- Aim of the exercise
Whichever lines include the word "release", copy them as they appear in the data.

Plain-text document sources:
-=-=-=-=-
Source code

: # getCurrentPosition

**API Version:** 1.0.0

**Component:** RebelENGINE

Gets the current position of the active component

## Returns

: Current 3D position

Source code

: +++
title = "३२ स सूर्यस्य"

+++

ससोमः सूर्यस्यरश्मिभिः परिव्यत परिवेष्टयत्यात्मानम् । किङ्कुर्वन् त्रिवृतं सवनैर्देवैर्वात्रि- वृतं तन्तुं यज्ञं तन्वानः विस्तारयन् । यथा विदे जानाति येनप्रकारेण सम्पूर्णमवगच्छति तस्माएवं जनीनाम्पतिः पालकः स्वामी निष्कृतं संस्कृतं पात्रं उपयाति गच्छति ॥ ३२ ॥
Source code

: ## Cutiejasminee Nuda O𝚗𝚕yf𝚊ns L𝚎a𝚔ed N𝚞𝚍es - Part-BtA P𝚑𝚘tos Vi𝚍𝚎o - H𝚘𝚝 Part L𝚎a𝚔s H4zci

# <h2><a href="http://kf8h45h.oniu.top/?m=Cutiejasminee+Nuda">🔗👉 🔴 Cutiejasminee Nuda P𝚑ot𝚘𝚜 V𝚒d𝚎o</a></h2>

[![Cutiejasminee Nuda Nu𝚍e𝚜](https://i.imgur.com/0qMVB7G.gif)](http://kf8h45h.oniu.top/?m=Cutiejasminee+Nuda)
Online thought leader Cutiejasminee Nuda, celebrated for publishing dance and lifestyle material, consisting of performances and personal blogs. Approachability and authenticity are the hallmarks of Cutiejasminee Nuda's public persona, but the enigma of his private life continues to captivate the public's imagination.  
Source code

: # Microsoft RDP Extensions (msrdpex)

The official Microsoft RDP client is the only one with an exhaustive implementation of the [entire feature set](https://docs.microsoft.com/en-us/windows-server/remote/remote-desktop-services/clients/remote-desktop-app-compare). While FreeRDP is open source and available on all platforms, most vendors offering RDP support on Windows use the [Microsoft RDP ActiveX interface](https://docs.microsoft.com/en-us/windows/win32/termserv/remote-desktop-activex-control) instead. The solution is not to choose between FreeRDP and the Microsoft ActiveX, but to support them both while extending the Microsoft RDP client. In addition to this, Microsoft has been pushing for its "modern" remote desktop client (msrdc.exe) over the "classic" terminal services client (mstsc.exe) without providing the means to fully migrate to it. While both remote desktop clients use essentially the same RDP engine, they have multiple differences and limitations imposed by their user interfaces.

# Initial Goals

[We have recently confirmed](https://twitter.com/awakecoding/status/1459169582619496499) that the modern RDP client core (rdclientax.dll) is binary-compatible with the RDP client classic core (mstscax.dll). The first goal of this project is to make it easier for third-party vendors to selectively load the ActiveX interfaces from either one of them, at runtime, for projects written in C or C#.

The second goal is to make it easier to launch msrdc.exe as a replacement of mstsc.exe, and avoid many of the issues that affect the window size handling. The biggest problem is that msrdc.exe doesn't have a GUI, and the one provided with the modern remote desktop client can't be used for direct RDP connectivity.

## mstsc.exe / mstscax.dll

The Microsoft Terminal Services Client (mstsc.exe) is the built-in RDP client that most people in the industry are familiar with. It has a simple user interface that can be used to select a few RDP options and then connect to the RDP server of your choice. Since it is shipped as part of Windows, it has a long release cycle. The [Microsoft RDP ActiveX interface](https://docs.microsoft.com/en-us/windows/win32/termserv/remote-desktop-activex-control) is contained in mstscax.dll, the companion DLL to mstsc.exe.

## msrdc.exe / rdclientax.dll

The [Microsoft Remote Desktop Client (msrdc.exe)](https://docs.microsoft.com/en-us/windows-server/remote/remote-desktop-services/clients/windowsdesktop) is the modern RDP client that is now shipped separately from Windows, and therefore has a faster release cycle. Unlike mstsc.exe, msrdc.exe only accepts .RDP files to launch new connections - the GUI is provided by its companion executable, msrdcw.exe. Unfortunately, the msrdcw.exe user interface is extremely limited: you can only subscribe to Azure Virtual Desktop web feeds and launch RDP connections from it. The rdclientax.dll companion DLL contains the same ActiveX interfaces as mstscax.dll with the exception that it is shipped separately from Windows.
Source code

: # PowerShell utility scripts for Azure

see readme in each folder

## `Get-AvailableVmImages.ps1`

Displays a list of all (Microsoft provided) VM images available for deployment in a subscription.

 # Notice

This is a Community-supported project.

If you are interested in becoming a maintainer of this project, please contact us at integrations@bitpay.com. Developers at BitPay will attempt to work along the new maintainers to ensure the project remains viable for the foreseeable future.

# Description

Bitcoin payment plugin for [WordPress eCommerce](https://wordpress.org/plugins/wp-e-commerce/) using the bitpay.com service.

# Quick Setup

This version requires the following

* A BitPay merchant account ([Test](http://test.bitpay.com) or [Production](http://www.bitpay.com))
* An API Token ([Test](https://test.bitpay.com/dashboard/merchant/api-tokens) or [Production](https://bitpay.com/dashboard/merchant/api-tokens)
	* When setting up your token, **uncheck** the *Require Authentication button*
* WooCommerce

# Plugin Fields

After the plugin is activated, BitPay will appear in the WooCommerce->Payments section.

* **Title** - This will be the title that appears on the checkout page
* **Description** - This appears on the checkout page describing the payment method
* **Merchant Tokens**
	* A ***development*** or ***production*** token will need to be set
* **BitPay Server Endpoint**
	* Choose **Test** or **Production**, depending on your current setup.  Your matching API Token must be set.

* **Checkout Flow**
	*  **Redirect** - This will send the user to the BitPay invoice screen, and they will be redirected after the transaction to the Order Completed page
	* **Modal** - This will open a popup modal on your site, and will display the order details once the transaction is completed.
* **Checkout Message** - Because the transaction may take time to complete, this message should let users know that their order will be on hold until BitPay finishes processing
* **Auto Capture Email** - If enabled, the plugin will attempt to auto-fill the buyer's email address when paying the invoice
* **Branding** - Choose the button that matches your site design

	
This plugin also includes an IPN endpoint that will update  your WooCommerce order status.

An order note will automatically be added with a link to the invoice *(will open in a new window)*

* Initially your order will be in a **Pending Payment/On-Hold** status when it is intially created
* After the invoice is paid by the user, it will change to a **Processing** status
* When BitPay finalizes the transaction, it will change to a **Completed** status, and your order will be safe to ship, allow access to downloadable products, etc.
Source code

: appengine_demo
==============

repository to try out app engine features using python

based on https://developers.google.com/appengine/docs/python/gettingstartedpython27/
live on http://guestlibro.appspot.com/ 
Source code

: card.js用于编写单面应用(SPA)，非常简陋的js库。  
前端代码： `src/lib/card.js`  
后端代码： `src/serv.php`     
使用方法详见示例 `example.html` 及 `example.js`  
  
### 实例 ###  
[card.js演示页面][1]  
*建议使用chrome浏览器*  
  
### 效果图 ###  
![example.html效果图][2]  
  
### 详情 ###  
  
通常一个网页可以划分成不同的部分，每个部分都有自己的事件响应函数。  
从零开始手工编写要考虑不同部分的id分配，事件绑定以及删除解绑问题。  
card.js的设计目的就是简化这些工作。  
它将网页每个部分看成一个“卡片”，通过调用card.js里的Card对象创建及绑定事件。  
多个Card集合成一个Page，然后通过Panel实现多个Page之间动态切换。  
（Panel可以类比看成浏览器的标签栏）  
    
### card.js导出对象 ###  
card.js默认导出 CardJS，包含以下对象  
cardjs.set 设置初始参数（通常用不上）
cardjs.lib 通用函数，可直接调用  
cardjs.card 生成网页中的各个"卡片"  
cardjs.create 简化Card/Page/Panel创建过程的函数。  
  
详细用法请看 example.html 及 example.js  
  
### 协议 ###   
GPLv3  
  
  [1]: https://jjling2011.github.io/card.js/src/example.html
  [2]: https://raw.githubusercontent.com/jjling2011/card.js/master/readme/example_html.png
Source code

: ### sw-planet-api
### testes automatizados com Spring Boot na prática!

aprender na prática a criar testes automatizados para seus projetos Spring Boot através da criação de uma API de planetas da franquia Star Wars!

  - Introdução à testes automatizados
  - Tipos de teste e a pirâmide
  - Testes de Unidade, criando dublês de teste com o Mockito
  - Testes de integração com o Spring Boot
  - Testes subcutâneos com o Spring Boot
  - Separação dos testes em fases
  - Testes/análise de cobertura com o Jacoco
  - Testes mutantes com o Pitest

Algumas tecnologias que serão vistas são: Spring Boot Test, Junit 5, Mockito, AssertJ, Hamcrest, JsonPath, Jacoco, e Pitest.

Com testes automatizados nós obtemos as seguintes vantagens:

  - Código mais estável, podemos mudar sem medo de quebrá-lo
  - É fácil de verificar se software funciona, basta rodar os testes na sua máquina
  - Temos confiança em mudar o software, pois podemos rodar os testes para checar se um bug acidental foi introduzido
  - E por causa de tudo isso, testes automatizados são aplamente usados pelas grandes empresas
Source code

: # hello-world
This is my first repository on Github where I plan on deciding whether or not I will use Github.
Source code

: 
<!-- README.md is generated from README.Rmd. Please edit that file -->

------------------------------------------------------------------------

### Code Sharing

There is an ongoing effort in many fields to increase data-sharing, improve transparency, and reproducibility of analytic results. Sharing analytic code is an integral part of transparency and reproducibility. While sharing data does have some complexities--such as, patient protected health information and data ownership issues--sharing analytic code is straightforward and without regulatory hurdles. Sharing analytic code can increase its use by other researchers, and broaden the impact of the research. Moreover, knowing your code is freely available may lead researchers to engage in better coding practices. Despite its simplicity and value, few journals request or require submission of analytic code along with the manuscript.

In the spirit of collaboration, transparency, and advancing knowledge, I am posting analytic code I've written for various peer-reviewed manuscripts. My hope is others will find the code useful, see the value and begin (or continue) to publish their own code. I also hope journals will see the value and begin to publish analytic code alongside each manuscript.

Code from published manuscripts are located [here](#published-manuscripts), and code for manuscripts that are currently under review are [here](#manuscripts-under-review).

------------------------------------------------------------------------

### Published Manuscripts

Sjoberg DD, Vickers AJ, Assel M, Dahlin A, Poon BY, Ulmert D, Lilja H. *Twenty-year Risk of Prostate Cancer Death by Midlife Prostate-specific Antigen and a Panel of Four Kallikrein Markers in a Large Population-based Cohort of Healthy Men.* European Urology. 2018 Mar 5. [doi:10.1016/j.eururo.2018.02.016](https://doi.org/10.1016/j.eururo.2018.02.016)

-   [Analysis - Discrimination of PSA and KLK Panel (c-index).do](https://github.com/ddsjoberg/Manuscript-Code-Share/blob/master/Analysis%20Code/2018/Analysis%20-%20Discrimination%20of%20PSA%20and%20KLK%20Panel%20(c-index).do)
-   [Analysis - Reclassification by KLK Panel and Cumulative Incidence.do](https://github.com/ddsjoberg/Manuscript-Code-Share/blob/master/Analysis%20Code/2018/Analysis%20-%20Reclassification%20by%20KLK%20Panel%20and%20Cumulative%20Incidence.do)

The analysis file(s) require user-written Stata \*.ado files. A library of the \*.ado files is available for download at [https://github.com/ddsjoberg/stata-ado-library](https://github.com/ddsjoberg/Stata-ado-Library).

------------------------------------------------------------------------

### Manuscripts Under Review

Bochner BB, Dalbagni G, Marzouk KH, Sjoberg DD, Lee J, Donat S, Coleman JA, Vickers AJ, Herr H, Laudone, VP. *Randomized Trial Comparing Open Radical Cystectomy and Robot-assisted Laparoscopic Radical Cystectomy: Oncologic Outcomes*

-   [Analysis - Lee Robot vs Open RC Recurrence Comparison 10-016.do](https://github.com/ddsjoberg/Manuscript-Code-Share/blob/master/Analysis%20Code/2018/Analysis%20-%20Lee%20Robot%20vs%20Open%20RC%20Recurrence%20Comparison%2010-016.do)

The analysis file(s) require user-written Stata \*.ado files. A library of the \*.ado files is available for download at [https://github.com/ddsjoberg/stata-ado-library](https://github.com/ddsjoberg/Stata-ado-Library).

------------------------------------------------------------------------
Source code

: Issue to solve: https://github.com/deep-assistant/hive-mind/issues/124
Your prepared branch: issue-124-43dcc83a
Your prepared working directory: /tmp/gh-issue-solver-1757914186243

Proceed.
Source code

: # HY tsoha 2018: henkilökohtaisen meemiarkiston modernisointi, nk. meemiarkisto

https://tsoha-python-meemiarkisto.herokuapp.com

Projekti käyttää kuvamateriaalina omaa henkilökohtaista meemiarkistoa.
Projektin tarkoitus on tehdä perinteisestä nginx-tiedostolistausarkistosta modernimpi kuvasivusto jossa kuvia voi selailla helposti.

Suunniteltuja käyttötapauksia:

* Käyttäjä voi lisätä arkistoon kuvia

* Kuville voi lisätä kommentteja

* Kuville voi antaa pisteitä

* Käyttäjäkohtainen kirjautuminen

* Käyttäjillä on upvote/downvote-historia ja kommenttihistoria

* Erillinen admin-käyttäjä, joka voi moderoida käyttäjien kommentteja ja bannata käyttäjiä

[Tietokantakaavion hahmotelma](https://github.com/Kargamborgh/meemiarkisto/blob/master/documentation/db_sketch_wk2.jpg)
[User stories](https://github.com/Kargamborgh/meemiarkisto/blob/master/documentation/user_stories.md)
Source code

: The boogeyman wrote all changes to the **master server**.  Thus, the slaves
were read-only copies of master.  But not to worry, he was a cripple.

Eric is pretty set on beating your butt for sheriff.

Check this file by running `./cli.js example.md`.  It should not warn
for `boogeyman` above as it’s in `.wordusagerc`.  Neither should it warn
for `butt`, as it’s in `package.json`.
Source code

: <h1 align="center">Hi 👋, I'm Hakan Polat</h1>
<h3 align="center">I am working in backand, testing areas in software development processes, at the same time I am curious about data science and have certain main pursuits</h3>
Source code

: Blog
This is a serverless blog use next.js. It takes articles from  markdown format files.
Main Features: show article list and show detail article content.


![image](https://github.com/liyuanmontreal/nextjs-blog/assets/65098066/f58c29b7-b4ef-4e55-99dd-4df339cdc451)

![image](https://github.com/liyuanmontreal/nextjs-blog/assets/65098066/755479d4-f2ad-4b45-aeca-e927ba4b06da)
-=-=-=-=-
- Task solution
The Microsoft Terminal Services Client (mstsc.exe) is the built-in RDP client that most people in the industry are familiar with. It has a simple user interface that can be used to select a few RDP options and then connect to the RDP server of your choice. Since it is shipped as part of Windows, it has a long release cycle. The [Microsoft RDP ActiveX interface](https://docs.microsoft.com/en-us/windows/win32/termserv/remote-desktop-activex-control) is contained in mstscax.dll, the companion DLL to mstsc.exe.
The [Microsoft Remote Desktop Client (msrdc.exe)](https://docs.microsoft.com/en-us/windows-server/remote/remote-desktop-services/clients/windowsdesktop) is the modern RDP client that is now shipped separately from Windows, and therefore has a faster release cycle. Unlike mstsc.exe, msrdc.exe only accepts .RDP files to launch new connections - the GUI is provided by its companion executable, msrdcw.exe. Unfortunately, the msrdcw.exe user interface is extremely limited: you can only subscribe to Azure Virtual Desktop web feeds and launch RDP connections from it. The rdclientax.dll companion DLL contains the same ActiveX interfaces as mstscax.dll with the exception that it is shipped separately from Windows.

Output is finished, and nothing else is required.